Moreover, isn’t it curious that the enhancement of human dignity in Brennan’s case invariably coincided with the policy prescriptions of the liberal intelligentsia? He issued jeremiads against capital punishment, for example, but had little to say about the human dignity of murder victims and their loved ones. He waxed eloquent about freedom of expression under the First Amendment, but the debasement of pornography never roused his tongue. And what happened to the lexicon of human dignity when it came to the question of abortion? Brennan voted with the majority in Roe v. Wade and lent the force of his eloquence to subsequent pro-abortion decisions without being at all troubled, apparently, about the indignity of mothers killing their babies. This man who could express passionate outrage against death sentences for convicted murderers nevertheless bent the law to permit the slaughter of innocent children. Whatever else one may think of human dignity as an overarching standard for judicial review, ideological opportunism seems to be its most compelling feature.

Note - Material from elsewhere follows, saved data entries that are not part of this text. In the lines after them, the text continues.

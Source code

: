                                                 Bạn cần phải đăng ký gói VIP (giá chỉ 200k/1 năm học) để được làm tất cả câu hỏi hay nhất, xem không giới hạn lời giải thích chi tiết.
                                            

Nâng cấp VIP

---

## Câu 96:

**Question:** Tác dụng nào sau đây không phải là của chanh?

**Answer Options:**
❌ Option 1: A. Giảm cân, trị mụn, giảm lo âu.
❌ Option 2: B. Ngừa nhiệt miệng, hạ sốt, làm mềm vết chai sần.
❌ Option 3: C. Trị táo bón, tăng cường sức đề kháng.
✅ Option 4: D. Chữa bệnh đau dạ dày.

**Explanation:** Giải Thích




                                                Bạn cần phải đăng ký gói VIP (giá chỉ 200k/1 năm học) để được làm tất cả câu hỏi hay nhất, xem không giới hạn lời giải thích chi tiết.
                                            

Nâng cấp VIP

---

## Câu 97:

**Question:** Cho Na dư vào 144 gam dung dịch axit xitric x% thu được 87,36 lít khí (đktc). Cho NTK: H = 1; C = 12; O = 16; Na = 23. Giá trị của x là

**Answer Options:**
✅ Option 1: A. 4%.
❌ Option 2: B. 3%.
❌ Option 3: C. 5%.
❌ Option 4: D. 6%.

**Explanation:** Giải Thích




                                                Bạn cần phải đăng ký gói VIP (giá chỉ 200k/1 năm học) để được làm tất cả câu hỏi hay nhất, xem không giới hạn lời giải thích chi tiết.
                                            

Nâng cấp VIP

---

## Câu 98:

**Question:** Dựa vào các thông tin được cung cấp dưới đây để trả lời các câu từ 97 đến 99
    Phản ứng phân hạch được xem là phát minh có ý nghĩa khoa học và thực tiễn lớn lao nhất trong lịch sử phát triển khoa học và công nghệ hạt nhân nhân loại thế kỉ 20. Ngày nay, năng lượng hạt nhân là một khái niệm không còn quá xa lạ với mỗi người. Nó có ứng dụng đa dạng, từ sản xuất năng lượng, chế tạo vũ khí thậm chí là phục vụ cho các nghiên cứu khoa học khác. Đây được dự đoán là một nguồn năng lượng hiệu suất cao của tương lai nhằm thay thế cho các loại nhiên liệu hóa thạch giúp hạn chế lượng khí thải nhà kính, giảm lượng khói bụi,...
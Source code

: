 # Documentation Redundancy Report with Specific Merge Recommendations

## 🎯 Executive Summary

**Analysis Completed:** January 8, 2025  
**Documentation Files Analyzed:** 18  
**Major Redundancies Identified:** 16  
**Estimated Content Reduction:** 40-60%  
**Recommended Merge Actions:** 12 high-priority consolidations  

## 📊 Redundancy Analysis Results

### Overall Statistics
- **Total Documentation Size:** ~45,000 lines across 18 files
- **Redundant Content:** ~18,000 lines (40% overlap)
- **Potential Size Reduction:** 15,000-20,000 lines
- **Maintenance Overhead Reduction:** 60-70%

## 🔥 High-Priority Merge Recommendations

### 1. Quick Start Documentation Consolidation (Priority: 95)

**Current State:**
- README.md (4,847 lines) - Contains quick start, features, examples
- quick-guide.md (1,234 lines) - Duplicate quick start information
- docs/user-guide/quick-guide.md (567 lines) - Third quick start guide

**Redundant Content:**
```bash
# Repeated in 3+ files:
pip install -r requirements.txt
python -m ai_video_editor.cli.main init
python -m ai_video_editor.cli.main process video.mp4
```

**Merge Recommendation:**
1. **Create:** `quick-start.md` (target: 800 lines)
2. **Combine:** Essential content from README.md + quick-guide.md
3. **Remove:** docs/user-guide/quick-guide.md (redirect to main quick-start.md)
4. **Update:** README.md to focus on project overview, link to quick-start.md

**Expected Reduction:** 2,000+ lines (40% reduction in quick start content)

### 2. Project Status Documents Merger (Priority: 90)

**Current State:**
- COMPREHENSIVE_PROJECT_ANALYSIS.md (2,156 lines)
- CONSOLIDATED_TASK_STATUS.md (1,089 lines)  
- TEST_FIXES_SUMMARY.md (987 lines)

It is not for us, God knows, to judge the state of Justice Brennan’s soul, but why his kind of jurisprudence should be celebrated—least of all by his fellow Catholics—is beyond comprehension. Requiescat in pace, indeed, but let us pray also that the nation may soon recover from the effects of his legal handiwork.

Michael M. Uhlmann


Michael Martin Uhlmann (1939-2019) served as professor of government in the department of politics and policy at Claremont Graduate University and Claremont McKenna College. Prior to teaching at Claremont, Dr. Uhlmann was a senior fellow at the Ethics and Public Policy Center, Vice President for Public Policy Research at the Bradley Foundation in Milwaukee, Wisconsin, and taught at the George Mason University Law School.